Strains within NATO appear to have intensified following the Pentagon’s sudden decision to sever routine communications with Germany’s Defense Ministry on matters related to the ongoing Russo-Ukrainian war, according to German officials who described the move as unexplained and ‘disruptive.’

Lieutenant General Christian Freuding, head of Germany’s Ukraine coordination task force, told reporters on Tuesday that what had been round-the-clock exchanges with U.S. counterparts have now ceased entirely, leaving Berlin without direct insight into American strategic planning.

German defense sources said they have been forced to route inquiries through their embassy in Washington, with senior military figures acknowledging a lack of dependable channels to engage Pentagon officials amid the communications blackout.

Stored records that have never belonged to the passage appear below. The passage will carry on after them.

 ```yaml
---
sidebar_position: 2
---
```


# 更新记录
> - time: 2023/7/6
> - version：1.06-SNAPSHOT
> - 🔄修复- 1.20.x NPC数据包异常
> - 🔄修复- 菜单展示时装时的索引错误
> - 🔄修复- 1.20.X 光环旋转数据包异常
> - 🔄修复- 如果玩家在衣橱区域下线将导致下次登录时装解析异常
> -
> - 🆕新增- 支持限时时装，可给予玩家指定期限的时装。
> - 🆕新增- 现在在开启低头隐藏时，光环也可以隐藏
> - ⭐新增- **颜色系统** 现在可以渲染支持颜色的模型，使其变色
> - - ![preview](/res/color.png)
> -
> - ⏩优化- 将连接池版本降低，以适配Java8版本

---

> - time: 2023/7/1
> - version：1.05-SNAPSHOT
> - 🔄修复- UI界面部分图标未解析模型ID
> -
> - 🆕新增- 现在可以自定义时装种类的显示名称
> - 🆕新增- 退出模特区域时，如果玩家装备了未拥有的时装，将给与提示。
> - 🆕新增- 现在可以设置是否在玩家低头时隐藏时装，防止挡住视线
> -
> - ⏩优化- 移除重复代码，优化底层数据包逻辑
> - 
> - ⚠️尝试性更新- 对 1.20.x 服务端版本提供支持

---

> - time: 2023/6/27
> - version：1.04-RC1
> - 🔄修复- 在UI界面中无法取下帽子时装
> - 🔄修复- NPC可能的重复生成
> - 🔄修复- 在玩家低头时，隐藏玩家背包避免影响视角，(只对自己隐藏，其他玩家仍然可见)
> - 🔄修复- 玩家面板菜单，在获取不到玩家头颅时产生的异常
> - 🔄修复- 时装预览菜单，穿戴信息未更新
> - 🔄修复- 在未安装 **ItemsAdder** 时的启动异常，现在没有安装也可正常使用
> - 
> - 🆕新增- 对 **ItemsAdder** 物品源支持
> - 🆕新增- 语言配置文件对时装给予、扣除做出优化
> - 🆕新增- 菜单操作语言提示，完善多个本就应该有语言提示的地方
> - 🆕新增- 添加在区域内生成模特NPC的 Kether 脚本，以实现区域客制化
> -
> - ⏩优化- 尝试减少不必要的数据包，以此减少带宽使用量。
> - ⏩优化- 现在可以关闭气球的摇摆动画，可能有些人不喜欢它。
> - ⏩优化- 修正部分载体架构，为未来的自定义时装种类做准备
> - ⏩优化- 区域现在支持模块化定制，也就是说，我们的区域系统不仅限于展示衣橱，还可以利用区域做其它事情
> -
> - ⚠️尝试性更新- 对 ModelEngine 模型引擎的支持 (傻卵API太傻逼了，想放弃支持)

The freeze coincides with the U.S. administration’s efforts to revise its proposed Ukraine peace framework, reducing it from 28 to 22 points after consultations with both Kyiv and Moscow, highlighting what critics call a faltering approach to a war that has dragged on without resolution.

U.S. Special Envoy Steve Witkoff is Moscow meeting Russian President Vladimir Putin for additional talks, a development that has caught European allies off guard after years of insistence from NATO leaders that direct negotiations with Moscow were untenable.

Berlin only learned of the Trump administration’s suspension of certain weapons shipments to Ukraine last summer when deliveries failed to materialize, despite Germany’s key involvement in coordinating NATO support, sources familiar with the matter said.

Freuding emphasized the shift, noting that “day and night” messaging with American officials has “broken off— completely,” underscoring a broader erosion of trust in between the traditionally close  transatlantic partners.

In response, German policymakers are accelerating an overhaul of the country’s security posture, investing billions in domestic arms production and converting civilian industries to bolster military capabilities.

Officials in Berlin have stated that Germany must prepare for potential U.S. disengagement, with commitments to forge Europe’s most robust armed forces marking a stark departure from the nation’s post-World War II pacifist traditions.

Freuding has publicly cautioned that the once-solid U.S.-led security architecture is unraveling, with many in Germany perceiving Washington as increasingly unreliable in upholding alliances it previously championed.